Which is, you know, nice. And the booty has doubled, rising to £40,000 (about $73,000) under the terms of a three-year sponsorship deal with Gordon’s gin. Given that none of the contenders are spring chickens—at forty-eight, Ben Langlands is almost twice the age of some previous nominees—perhaps that’s only fitting. As may be the fact that, in the year that many commentators pronounced the death of Young British Art over the smoldering ashes of the Momart warehouse fire that torched several key YBA works in May, the short list predominantly privileges tenacity over velocity. You can almost hear Simon & Garfunkel harmonizing over the televised award ceremony’s opening credits: “Slow down, you move too fast . . .”
Forget about feelin’ groovy, though, for insofar as the Turner Prize takes the temperature of contemporary British art, this year’s edition finds a serious fixation with capitalized essences: History, Power, Identity.

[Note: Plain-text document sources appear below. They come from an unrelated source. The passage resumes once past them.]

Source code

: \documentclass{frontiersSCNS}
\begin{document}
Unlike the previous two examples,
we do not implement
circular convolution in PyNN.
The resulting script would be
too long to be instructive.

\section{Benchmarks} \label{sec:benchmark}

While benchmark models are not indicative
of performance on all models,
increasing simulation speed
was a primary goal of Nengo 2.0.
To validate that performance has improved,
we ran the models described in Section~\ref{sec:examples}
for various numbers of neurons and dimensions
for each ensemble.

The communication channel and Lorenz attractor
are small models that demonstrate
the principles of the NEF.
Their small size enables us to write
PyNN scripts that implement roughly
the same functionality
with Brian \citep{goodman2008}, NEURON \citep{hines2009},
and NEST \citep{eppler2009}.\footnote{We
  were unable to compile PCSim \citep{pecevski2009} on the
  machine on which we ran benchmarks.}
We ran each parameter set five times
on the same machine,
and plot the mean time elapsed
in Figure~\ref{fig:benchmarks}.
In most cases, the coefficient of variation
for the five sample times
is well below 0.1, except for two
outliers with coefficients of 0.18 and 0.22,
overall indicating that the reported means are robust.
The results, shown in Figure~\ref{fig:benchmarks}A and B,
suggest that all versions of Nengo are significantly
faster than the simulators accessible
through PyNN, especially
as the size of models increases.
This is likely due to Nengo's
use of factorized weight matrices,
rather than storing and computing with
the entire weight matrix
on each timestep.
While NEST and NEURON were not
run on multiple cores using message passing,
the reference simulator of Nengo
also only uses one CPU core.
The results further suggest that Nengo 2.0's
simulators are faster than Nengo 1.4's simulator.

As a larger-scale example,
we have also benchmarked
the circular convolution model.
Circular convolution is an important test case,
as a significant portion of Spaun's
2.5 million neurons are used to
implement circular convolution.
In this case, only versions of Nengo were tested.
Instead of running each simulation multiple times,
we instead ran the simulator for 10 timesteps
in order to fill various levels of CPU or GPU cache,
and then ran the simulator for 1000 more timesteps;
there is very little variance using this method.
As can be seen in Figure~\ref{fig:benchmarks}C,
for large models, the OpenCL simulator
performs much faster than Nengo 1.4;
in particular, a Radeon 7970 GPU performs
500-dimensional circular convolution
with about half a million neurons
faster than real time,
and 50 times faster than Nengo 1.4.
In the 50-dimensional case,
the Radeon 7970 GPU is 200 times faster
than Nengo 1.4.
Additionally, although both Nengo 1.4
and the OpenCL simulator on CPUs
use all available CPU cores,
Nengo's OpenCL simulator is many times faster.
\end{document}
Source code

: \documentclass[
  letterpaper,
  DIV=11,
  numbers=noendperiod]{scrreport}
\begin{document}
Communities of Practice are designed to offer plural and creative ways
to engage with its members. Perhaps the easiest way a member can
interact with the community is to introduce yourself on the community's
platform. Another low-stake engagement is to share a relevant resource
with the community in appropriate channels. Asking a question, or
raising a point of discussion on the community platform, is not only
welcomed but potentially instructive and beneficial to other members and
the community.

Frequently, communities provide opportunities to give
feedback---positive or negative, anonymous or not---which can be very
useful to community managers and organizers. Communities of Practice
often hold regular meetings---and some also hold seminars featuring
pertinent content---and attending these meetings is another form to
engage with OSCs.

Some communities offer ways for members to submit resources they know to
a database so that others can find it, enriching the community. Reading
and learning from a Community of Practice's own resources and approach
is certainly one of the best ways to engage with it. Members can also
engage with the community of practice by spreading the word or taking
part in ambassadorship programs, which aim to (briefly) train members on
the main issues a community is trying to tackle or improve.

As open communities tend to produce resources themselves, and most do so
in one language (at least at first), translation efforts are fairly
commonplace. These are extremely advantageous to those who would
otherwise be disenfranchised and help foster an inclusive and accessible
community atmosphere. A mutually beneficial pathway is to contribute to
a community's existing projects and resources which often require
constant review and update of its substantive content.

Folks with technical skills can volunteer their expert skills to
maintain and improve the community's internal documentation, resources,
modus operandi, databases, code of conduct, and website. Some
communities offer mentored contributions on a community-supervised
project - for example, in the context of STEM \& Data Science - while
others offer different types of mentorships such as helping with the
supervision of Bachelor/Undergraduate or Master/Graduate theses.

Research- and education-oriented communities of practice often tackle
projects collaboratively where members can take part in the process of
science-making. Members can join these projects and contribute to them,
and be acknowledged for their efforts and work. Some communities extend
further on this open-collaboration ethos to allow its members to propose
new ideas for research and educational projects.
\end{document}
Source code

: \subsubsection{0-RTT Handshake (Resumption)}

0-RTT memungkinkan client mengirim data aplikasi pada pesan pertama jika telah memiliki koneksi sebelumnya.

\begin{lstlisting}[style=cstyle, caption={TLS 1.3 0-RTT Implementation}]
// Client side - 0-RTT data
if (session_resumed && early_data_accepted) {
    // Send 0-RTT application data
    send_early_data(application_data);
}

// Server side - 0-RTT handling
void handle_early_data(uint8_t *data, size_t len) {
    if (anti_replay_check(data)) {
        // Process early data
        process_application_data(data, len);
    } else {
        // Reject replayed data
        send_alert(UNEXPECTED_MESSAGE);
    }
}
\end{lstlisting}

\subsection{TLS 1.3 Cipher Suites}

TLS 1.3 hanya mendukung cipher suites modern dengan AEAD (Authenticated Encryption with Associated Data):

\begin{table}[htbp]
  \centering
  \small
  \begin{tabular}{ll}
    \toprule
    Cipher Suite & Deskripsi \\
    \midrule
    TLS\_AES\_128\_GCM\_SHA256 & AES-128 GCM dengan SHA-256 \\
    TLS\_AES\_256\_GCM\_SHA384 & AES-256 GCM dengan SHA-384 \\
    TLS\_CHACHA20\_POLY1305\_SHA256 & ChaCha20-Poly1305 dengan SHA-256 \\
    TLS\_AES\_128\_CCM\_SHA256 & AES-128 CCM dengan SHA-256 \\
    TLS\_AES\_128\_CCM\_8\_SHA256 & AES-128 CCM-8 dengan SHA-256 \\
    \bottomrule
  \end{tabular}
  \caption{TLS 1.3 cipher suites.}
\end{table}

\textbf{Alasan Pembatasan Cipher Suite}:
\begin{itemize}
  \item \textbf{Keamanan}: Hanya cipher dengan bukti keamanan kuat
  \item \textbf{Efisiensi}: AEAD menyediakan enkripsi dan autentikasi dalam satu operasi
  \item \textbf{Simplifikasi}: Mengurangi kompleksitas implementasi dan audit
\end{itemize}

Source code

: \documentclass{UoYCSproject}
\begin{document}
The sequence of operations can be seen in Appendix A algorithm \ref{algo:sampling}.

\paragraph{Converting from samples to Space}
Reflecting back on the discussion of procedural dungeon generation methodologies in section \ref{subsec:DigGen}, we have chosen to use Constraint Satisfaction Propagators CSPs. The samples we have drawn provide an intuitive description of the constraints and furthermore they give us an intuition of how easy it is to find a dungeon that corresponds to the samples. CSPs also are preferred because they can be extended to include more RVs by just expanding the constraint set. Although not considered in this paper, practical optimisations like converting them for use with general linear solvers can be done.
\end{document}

Shonibare’s work, with its programmatic deployment of bright, African-style printed fabrics (tailored into neo-Regency formal wear and wrapped around mannequins, stretched as the support for thickly impastoed pattern-based paintings, or adorning the artist’s own body in his 1998 photographic series “Diary of a Victorian Dandy”), is only superficially a sunburst. The textiles he uses—industrially produced by the Dutch from Indonesian designs and bought from market stalls in Brixton, South London, where their filtered ethnicity appeals to the area’s migrated West African community—are freighted with postcolonial concerns, and the playful energies his art releases rely on its background context of colonial restraint.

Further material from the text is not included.